### Your assignment
For the entries that follow, restate word for word the line containing "Utility to manually", the line containing "- Open a [GitHub", and every line that lies between them.

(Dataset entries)
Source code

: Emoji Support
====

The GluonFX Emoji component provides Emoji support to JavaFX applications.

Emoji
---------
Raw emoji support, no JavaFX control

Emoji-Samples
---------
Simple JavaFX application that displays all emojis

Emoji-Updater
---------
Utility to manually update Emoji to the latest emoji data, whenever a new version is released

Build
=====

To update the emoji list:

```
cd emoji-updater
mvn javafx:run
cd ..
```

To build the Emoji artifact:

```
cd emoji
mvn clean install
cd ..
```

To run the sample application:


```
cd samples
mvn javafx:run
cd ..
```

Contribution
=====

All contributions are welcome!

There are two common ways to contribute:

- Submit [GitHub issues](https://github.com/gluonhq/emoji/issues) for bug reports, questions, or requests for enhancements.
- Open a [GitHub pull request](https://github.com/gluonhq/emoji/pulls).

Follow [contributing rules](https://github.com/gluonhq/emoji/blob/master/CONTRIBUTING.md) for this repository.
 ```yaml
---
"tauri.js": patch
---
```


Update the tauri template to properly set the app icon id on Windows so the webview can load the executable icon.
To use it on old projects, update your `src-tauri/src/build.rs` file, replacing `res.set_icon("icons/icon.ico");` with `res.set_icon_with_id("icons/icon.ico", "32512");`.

### Written response
Utility to manually update Emoji to the latest emoji data, whenever a new version is released

Build
=====

To update the emoji list:

```
cd emoji-updater
mvn javafx:run
cd ..
```

To build the Emoji artifact:

```
cd emoji
mvn clean install
cd ..
```

To run the sample application:


```
cd samples
mvn javafx:run
cd ..
```

Contribution
=====

All contributions are welcome!

There are two common ways to contribute:

- Submit [GitHub issues](https://github.com/gluonhq/emoji/issues) for bug reports, questions, or requests for enhancements.
- Open a [GitHub pull request](https://github.com/gluonhq/emoji/pulls).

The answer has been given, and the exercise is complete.